*** Given records ***

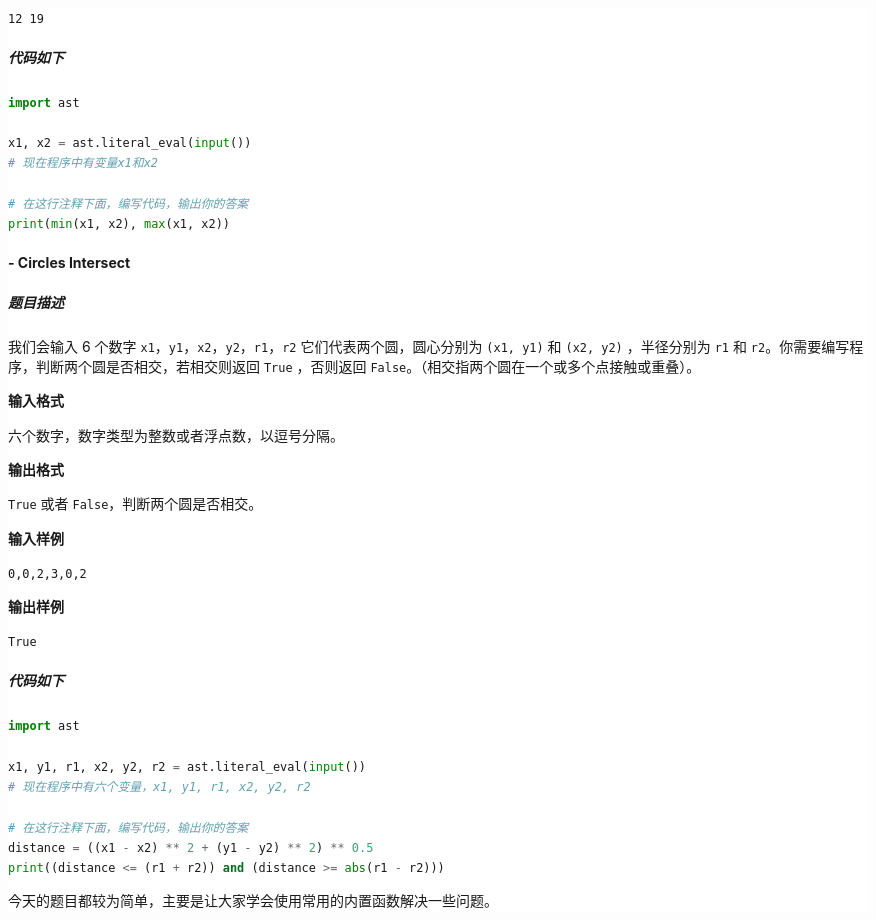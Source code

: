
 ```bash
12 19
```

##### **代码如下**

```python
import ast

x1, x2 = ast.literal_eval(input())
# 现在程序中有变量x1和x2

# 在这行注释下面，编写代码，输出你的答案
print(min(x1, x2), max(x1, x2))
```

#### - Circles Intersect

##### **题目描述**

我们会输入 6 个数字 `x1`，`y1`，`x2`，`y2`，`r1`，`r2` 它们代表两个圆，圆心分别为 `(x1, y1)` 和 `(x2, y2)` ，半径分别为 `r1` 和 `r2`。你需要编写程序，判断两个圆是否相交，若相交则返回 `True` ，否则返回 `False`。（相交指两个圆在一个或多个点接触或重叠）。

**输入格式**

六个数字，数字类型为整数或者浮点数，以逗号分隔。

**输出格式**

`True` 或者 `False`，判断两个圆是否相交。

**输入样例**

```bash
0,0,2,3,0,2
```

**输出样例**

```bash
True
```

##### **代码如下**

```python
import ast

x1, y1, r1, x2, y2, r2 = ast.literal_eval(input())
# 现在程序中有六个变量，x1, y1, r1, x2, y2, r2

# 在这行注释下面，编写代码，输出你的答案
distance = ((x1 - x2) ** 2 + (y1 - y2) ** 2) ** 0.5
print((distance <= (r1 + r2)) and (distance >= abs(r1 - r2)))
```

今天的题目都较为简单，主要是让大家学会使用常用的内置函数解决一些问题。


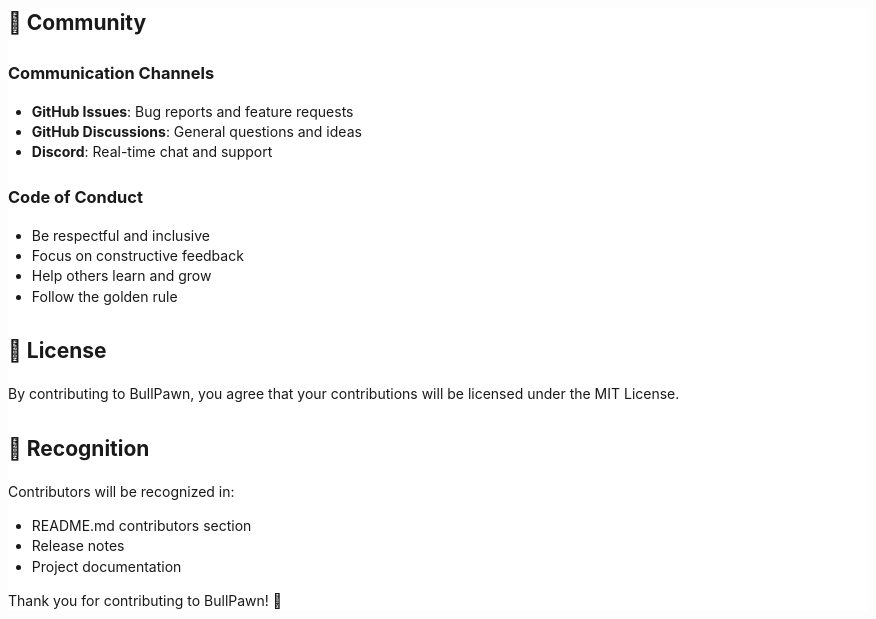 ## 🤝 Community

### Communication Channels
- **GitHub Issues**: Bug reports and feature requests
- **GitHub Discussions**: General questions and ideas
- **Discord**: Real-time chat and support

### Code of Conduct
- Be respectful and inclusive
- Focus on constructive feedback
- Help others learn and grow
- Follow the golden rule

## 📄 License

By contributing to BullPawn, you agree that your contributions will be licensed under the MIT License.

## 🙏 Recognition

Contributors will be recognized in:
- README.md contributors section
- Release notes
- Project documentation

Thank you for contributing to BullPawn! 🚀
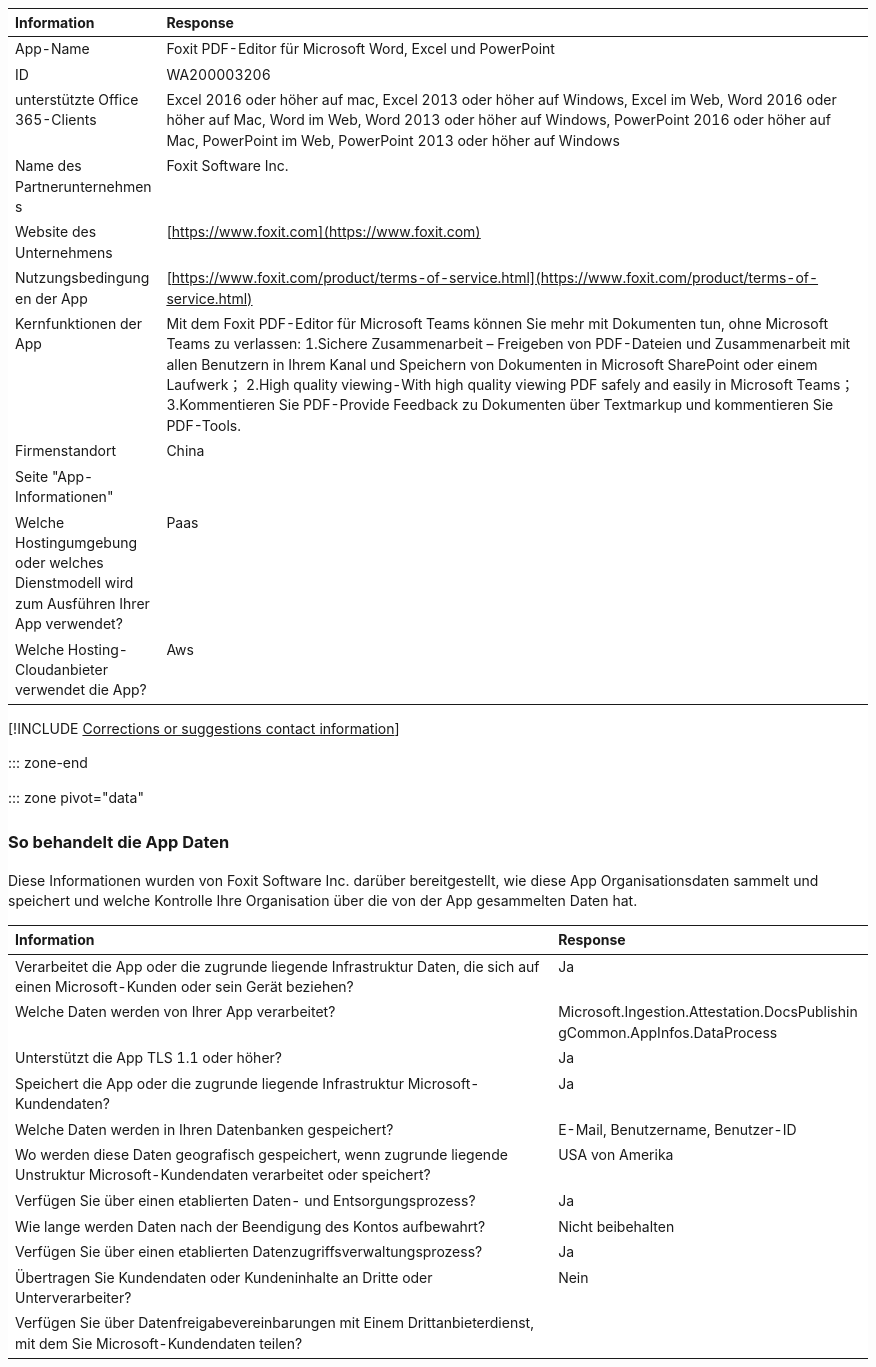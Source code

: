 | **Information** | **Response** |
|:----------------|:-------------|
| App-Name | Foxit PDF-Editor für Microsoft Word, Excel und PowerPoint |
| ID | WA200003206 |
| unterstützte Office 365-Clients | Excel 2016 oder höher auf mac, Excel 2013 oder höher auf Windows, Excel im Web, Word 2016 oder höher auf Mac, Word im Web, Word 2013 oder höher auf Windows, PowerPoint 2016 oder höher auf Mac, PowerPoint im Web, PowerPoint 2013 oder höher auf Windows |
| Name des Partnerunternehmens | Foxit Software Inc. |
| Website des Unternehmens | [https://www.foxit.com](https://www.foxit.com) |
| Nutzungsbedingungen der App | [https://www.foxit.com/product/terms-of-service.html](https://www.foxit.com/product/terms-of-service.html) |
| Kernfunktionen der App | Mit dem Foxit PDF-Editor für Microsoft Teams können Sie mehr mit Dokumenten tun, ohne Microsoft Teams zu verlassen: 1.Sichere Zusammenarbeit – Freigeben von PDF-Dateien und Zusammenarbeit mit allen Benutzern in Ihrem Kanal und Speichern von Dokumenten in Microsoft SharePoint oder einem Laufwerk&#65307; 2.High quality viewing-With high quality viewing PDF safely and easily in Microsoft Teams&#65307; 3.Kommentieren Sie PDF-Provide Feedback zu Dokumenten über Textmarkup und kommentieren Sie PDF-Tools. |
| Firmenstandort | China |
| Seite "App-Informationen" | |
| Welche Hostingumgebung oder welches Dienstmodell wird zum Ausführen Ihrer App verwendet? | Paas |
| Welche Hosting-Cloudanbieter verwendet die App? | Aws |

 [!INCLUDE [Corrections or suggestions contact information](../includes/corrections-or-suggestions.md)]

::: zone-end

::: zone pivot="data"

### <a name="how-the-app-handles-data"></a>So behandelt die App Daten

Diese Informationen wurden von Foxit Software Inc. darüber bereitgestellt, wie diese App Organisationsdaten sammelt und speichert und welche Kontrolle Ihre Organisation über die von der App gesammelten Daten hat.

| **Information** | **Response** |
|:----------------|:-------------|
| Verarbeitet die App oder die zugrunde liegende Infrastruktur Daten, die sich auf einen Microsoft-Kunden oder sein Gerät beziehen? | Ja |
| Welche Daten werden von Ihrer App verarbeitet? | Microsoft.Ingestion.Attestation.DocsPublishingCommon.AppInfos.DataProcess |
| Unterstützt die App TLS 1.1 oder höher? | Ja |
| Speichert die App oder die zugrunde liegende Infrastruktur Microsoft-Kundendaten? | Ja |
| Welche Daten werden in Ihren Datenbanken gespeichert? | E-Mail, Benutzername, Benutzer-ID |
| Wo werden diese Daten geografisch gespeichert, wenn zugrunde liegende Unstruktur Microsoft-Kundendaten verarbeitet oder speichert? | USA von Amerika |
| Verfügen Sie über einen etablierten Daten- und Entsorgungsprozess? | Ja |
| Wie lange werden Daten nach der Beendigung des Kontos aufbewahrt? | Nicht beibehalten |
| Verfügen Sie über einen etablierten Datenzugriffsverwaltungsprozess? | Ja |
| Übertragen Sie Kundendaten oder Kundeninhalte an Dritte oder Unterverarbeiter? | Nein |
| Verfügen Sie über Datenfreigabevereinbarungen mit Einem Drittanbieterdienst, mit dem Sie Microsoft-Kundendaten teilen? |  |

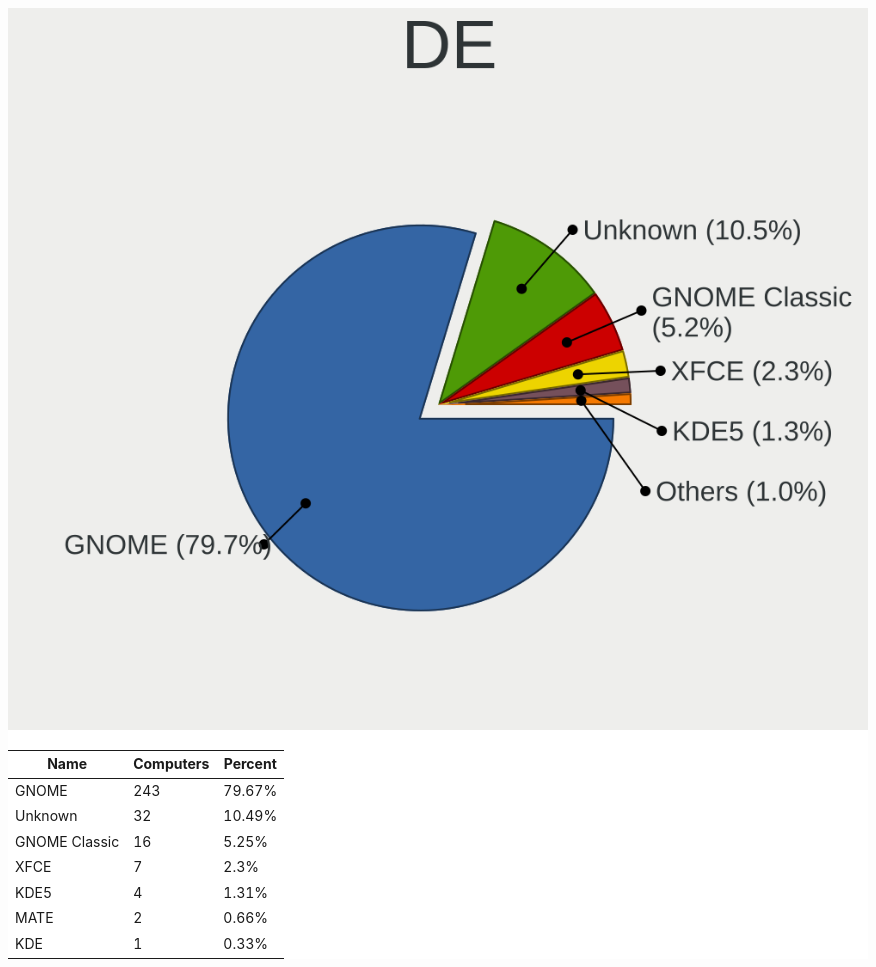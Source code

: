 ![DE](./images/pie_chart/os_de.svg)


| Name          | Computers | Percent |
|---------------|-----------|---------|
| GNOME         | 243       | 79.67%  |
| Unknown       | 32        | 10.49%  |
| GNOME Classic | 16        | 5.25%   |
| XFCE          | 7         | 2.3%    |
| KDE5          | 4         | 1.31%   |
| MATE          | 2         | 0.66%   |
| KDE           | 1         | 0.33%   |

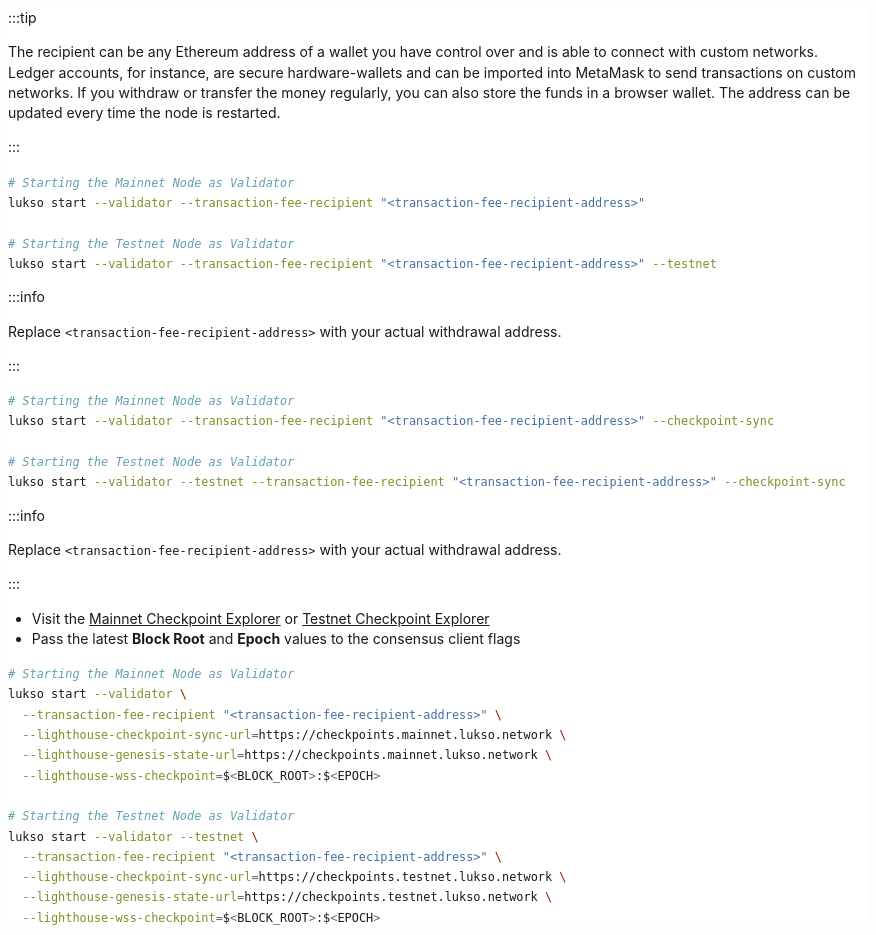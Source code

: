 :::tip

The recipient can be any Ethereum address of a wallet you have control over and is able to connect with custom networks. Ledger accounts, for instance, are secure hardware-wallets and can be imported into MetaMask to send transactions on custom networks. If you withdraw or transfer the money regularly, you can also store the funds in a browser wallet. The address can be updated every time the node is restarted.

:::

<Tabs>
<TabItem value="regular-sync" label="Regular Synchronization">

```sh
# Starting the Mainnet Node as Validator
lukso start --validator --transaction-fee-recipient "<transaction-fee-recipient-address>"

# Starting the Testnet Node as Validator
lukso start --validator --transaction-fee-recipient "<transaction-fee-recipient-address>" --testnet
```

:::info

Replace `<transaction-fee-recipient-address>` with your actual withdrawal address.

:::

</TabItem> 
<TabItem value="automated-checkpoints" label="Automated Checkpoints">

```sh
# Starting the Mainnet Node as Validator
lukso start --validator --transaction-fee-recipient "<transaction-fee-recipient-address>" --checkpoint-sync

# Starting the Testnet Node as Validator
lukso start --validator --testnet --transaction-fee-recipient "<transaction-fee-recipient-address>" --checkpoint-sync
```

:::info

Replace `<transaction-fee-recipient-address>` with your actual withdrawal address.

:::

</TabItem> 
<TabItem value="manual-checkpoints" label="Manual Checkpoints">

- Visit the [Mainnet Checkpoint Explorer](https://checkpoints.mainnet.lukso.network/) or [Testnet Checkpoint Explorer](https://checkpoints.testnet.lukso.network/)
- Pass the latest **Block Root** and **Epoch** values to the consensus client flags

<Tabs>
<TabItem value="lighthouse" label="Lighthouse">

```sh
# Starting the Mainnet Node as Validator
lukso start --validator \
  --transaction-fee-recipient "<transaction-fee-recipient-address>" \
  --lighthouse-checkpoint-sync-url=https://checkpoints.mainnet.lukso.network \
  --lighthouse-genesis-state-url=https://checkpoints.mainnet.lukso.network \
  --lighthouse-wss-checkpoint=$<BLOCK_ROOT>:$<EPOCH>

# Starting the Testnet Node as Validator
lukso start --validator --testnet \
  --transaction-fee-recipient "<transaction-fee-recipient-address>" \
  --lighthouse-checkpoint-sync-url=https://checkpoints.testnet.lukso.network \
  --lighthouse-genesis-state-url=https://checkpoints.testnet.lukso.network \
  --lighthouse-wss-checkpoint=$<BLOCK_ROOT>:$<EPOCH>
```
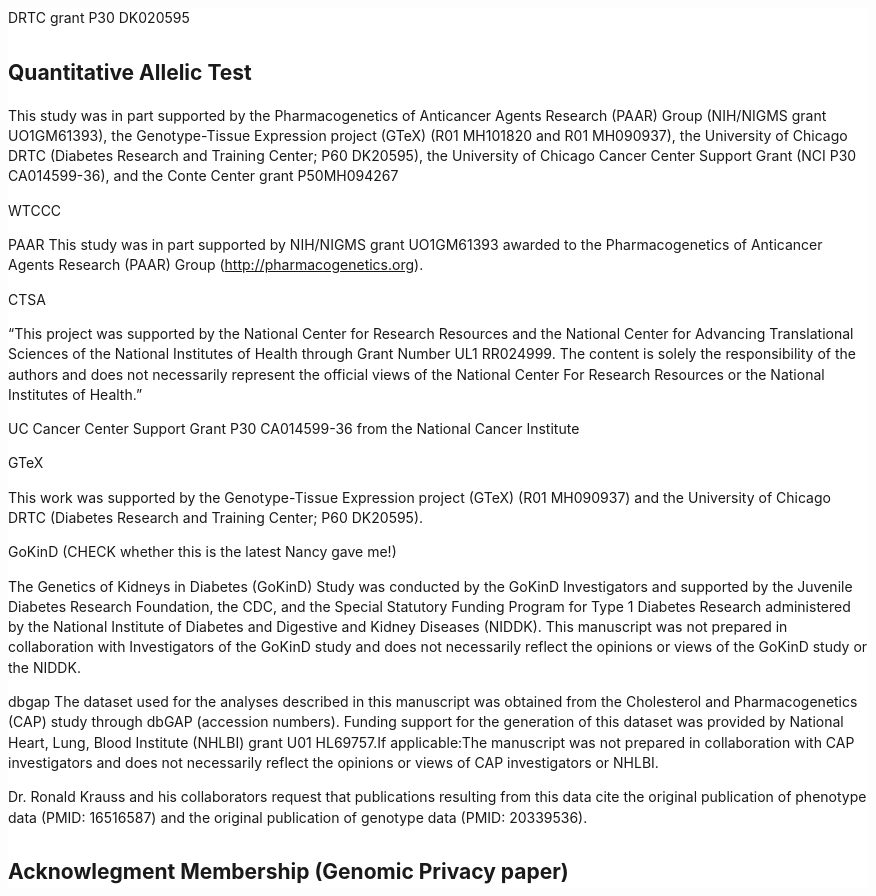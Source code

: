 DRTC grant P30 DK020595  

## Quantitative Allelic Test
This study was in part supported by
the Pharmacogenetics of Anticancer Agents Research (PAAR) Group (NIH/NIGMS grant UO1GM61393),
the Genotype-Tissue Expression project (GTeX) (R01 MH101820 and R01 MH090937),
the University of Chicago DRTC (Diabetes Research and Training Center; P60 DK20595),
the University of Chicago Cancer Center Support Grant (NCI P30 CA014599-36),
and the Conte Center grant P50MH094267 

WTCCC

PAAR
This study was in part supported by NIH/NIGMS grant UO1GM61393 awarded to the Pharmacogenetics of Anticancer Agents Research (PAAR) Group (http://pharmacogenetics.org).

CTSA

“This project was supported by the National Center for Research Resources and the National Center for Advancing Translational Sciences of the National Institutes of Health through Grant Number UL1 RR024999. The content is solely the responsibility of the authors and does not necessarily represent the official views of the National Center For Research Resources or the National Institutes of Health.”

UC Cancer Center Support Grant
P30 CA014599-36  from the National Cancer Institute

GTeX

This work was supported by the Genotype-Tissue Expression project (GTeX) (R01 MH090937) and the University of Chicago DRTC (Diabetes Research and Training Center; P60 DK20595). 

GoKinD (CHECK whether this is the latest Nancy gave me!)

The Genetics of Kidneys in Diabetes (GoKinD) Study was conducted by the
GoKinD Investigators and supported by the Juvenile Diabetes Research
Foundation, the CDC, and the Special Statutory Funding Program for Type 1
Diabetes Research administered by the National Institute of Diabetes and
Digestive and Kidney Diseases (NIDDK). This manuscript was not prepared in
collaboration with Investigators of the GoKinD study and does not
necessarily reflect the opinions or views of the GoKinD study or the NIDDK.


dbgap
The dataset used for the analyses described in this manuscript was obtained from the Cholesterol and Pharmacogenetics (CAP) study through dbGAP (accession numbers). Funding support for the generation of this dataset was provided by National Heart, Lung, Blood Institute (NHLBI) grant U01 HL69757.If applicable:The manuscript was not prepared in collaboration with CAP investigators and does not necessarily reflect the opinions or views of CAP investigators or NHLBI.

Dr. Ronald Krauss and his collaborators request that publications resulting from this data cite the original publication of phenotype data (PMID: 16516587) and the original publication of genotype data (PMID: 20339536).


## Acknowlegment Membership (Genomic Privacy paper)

*** End of Given records ***

Only an exact copy of the lines from the top of the entries through the line with "auf Windows |", both included, should be given, with all pictures omitted.

Your response:
Source code

:
 ```bash
12 19
```

##### **代码如下**

```python
import ast

x1, x2 = ast.literal_eval(input())
# 现在程序中有变量x1和x2

# 在这行注释下面，编写代码，输出你的答案
print(min(x1, x2), max(x1, x2))
```

#### - Circles Intersect

##### **题目描述**

我们会输入 6 个数字 `x1`，`y1`，`x2`，`y2`，`r1`，`r2` 它们代表两个圆，圆心分别为 `(x1, y1)` 和 `(x2, y2)` ，半径分别为 `r1` 和 `r2`。你需要编写程序，判断两个圆是否相交，若相交则返回 `True` ，否则返回 `False`。（相交指两个圆在一个或多个点接触或重叠）。

**输入格式**

六个数字，数字类型为整数或者浮点数，以逗号分隔。

**输出格式**

`True` 或者 `False`，判断两个圆是否相交。

**输入样例**

```bash
0,0,2,3,0,2
```

**输出样例**

```bash
True
```

##### **代码如下**

```python
import ast

x1, y1, r1, x2, y2, r2 = ast.literal_eval(input())
# 现在程序中有六个变量，x1, y1, r1, x2, y2, r2

# 在这行注释下面，编写代码，输出你的答案
distance = ((x1 - x2) ** 2 + (y1 - y2) ** 2) ** 0.5
print((distance <= (r1 + r2)) and (distance >= abs(r1 - r2)))
```

今天的题目都较为简单，主要是让大家学会使用常用的内置函数解决一些问题。


 ## 🤝 Community

### Communication Channels
- **GitHub Issues**: Bug reports and feature requests
- **GitHub Discussions**: General questions and ideas
- **Discord**: Real-time chat and support

### Code of Conduct
- Be respectful and inclusive
- Focus on constructive feedback
- Help others learn and grow
- Follow the golden rule

## 📄 License

By contributing to BullPawn, you agree that your contributions will be licensed under the MIT License.

## 🙏 Recognition

Contributors will be recognized in:
- README.md contributors section
- Release notes
- Project documentation

Thank you for contributing to BullPawn! 🚀
Source code

: | **Information** | **Response** |
|:----------------|:-------------|
| App-Name | Foxit PDF-Editor für Microsoft Word, Excel und PowerPoint |
| ID | WA200003206 |
| unterstützte Office 365-Clients | Excel 2016 oder höher auf mac, Excel 2013 oder höher auf Windows, Excel im Web, Word 2016 oder höher auf Mac, Word im Web, Word 2013 oder höher auf Windows, PowerPoint 2016 oder höher auf Mac, PowerPoint im Web, PowerPoint 2013 oder höher auf Windows |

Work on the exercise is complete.